» **Work order**
What this exercise needs is every entry restated as written, with no pictures.
↓
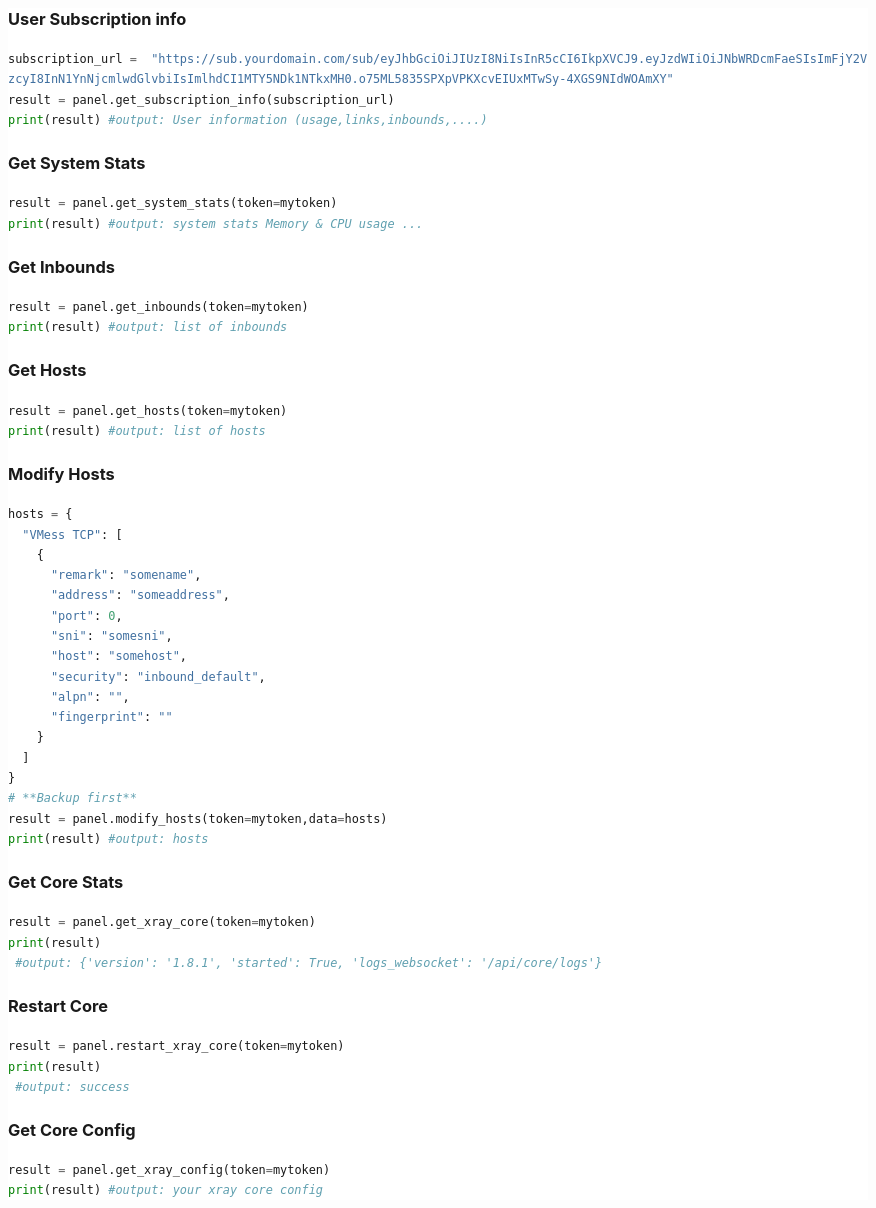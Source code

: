 ### User Subscription info
```python
subscription_url =  "https://sub.yourdomain.com/sub/eyJhbGciOiJIUzI8NiIsInR5cCI6IkpXVCJ9.eyJzdWIiOiJNbWRDcmFaeSIsImFjY2VzcyI8InN1YnNjcmlwdGlvbiIsImlhdCI1MTY5NDk1NTkxMH0.o75ML5835SPXpVPKXcvEIUxMTwSy-4XGS9NIdWOAmXY"
result = panel.get_subscription_info(subscription_url)
print(result) #output: User information (usage,links,inbounds,....)
```
### Get System Stats
```python
result = panel.get_system_stats(token=mytoken)
print(result) #output: system stats Memory & CPU usage ...
```
### Get Inbounds
```python
result = panel.get_inbounds(token=mytoken)
print(result) #output: list of inbounds
```
### Get Hosts
```python
result = panel.get_hosts(token=mytoken)
print(result) #output: list of hosts
```
### Modify Hosts
```python
hosts = {
  "VMess TCP": [
    {
      "remark": "somename",
      "address": "someaddress",
      "port": 0,
      "sni": "somesni",
      "host": "somehost",
      "security": "inbound_default",
      "alpn": "",
      "fingerprint": ""
    }
  ]
}
# **Backup first**
result = panel.modify_hosts(token=mytoken,data=hosts)
print(result) #output: hosts
```
### Get Core Stats
```python
result = panel.get_xray_core(token=mytoken)
print(result)
 #output: {'version': '1.8.1', 'started': True, 'logs_websocket': '/api/core/logs'}
```
### Restart Core
```python
result = panel.restart_xray_core(token=mytoken)
print(result)
 #output: success
```
### Get Core Config
```python
result = panel.get_xray_config(token=mytoken)
print(result) #output: your xray core config
```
↑
» **Result for this task**
Source code

: ### User Subscription info
```python
subscription_url =  "https://sub.yourdomain.com/sub/eyJhbGciOiJIUzI8NiIsInR5cCI6IkpXVCJ9.eyJzdWIiOiJNbWRDcmFaeSIsImFjY2VzcyI8InN1YnNjcmlwdGlvbiIsImlhdCI1MTY5NDk1NTkxMH0.o75ML5835SPXpVPKXcvEIUxMTwSy-4XGS9NIdWOAmXY"
result = panel.get_subscription_info(subscription_url)
print(result) #output: User information (usage,links,inbounds,....)
```
### Get System Stats
```python
result = panel.get_system_stats(token=mytoken)
print(result) #output: system stats Memory & CPU usage ...
```
### Get Inbounds
```python
result = panel.get_inbounds(token=mytoken)
print(result) #output: list of inbounds
```
### Get Hosts
```python
result = panel.get_hosts(token=mytoken)
print(result) #output: list of hosts
```
### Modify Hosts
```python
hosts = {
  "VMess TCP": [
    {
      "remark": "somename",
      "address": "someaddress",
      "port": 0,
      "sni": "somesni",
      "host": "somehost",
      "security": "inbound_default",
      "alpn": "",
      "fingerprint": ""
    }
  ]
}
# **Backup first**
result = panel.modify_hosts(token=mytoken,data=hosts)
print(result) #output: hosts
```
### Get Core Stats
```python
result = panel.get_xray_core(token=mytoken)
print(result)
 #output: {'version': '1.8.1', 'started': True, 'logs_websocket': '/api/core/logs'}
```
### Restart Core
```python
result = panel.restart_xray_core(token=mytoken)
print(result)
 #output: success
```
### Get Core Config
```python
result = panel.get_xray_config(token=mytoken)
print(result) #output: your xray core config
```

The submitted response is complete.